## GIVEN DATA:
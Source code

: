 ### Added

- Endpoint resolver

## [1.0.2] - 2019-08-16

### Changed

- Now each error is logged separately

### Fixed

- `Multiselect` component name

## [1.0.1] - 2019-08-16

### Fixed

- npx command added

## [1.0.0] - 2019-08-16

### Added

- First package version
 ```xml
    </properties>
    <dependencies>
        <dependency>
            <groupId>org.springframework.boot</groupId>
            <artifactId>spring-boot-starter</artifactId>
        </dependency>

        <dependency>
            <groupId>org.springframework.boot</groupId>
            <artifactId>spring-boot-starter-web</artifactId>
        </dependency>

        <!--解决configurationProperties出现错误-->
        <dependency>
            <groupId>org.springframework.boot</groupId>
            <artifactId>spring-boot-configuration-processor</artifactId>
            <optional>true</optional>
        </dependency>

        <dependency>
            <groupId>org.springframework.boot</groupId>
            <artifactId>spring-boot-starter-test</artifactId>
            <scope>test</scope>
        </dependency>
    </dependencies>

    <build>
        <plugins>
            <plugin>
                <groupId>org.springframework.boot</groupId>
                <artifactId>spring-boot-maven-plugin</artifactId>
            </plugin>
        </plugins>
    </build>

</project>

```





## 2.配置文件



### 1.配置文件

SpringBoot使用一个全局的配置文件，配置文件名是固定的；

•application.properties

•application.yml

## WHAT TO WORK ON:
A complete answer reproduces every line of the records in which the word "artifactId" occurs.

## RESULT OF THIS EXERCISE:
            <artifactId>spring-boot-starter</artifactId>
            <artifactId>spring-boot-starter-web</artifactId>
            <artifactId>spring-boot-configuration-processor</artifactId>
            <artifactId>spring-boot-starter-test</artifactId>
                <artifactId>spring-boot-maven-plugin</artifactId>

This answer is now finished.